[[ Records for processing open ]]
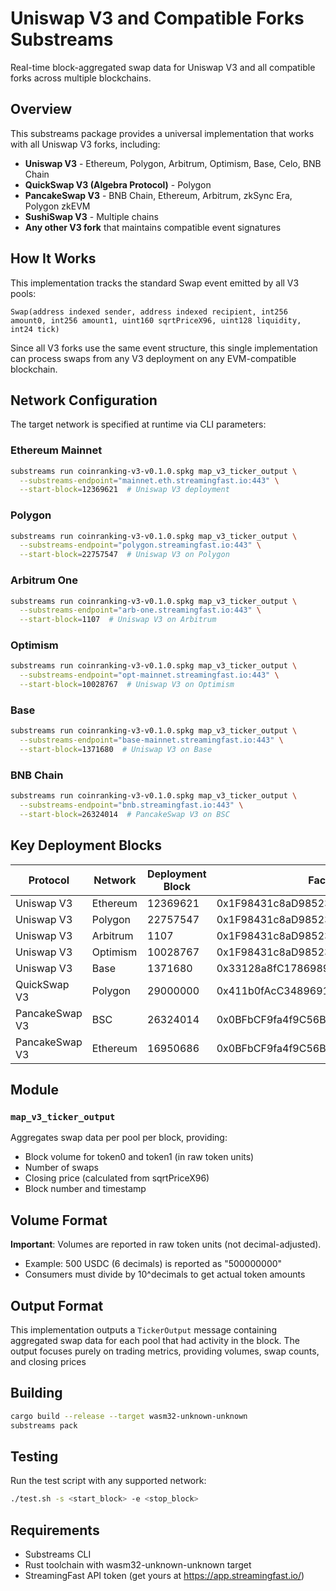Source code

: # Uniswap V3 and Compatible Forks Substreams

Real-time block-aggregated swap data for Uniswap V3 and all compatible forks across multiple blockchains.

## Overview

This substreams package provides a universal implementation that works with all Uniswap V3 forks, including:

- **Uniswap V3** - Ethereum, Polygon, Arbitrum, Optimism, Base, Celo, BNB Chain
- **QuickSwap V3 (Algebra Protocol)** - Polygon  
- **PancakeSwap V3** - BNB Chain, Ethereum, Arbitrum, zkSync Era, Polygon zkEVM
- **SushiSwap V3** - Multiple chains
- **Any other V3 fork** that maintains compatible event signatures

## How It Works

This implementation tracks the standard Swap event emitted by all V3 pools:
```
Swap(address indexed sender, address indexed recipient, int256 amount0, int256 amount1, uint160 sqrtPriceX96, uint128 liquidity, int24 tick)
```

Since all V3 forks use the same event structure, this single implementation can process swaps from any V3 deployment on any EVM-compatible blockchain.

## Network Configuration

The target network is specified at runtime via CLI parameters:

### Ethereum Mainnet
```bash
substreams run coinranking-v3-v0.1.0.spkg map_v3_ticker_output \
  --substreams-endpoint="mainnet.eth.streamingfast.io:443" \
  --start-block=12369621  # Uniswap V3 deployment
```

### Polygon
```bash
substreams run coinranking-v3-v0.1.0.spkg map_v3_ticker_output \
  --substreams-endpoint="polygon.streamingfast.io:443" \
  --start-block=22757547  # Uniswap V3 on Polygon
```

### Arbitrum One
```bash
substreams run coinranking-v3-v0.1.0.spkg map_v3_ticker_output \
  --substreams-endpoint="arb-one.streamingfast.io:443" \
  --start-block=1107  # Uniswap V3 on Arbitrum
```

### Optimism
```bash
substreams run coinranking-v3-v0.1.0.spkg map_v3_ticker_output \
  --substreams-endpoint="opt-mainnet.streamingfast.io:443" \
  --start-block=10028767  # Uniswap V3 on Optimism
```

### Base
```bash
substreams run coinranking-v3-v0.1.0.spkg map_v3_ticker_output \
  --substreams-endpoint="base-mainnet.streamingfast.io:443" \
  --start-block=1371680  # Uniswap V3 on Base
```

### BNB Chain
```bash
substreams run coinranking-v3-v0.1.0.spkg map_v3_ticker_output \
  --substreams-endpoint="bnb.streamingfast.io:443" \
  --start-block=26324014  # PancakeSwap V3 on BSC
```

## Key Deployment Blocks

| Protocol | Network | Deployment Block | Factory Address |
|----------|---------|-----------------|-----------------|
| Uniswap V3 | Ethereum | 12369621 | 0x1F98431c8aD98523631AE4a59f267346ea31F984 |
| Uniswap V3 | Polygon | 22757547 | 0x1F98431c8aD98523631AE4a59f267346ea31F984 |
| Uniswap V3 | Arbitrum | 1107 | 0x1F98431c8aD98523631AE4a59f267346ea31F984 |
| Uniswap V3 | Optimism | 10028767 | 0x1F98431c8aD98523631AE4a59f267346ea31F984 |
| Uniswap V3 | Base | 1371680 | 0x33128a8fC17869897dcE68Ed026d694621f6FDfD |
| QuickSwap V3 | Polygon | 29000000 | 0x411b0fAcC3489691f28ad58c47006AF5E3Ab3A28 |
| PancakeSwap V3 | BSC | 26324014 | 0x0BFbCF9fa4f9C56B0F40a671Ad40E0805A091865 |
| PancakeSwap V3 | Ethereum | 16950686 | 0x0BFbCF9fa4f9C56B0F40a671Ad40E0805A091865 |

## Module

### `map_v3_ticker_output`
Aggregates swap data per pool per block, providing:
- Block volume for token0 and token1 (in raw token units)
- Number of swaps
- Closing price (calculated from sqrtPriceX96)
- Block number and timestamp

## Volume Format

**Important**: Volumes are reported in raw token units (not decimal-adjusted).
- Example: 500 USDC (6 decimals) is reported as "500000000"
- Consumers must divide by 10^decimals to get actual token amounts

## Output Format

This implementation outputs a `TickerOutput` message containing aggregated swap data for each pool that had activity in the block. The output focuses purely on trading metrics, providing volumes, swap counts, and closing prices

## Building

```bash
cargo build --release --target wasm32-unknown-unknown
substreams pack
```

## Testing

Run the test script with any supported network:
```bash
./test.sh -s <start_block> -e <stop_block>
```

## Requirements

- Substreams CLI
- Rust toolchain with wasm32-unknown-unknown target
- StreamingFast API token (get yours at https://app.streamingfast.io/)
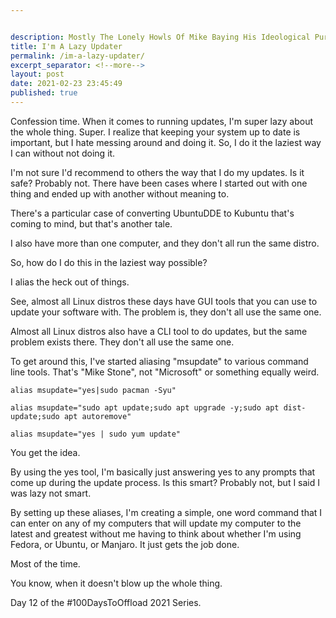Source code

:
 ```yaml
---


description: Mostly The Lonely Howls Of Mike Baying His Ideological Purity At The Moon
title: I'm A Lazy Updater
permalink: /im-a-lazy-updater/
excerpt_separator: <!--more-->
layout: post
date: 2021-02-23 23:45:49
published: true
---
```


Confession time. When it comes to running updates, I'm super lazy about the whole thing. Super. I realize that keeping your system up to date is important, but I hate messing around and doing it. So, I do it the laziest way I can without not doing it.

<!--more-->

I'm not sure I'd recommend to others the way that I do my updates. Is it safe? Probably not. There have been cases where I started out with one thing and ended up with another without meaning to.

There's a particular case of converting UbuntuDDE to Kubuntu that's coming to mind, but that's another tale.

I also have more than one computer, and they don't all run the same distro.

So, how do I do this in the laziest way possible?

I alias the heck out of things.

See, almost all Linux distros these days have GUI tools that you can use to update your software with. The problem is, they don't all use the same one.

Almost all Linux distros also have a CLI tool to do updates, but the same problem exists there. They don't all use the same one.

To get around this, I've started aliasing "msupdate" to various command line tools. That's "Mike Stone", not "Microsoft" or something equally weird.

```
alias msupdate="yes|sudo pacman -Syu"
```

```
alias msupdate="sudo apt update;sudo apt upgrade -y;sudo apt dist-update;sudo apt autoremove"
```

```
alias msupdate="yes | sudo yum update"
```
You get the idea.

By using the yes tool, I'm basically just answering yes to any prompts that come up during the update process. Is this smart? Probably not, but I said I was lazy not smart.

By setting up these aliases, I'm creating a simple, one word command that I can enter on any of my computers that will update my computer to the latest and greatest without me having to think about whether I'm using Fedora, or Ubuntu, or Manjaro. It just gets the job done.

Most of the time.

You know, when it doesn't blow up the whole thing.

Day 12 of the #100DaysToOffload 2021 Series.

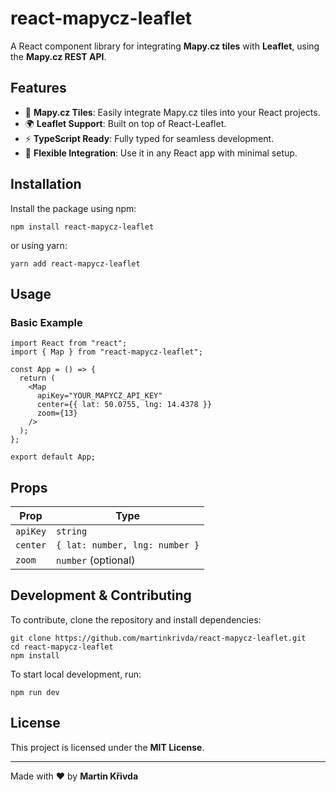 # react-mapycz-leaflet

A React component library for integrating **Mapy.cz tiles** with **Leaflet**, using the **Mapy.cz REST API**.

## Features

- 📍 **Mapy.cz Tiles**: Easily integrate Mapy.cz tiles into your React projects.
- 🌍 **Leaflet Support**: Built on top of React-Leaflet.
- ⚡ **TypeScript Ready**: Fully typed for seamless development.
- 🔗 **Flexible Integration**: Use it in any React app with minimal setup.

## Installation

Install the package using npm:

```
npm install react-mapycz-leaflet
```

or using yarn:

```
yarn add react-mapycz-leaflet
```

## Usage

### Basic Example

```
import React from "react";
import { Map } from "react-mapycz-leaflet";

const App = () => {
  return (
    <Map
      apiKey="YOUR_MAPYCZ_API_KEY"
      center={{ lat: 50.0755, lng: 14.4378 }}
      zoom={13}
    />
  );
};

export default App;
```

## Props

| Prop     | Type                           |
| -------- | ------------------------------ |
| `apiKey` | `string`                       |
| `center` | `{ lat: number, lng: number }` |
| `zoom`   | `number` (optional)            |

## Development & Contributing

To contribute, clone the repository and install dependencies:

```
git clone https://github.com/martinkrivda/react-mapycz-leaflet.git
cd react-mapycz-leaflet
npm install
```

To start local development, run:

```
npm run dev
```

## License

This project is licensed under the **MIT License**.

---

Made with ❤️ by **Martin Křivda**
[[ Records for processing closed ]]
### [Assigned task]
From the listing above, return the lines starting at the one with "This implementation outputs" and ending at the one with "## Requirements", both kept, exactly as they appear and nothing more.

### [Problem solution]
This implementation outputs a `TickerOutput` message containing aggregated swap data for each pool that had activity in the block. The output focuses purely on trading metrics, providing volumes, swap counts, and closing prices

## Building

```bash
cargo build --release --target wasm32-unknown-unknown
substreams pack
```

## Testing

Run the test script with any supported network:
```bash
./test.sh -s <start_block> -e <stop_block>
```

## Requirements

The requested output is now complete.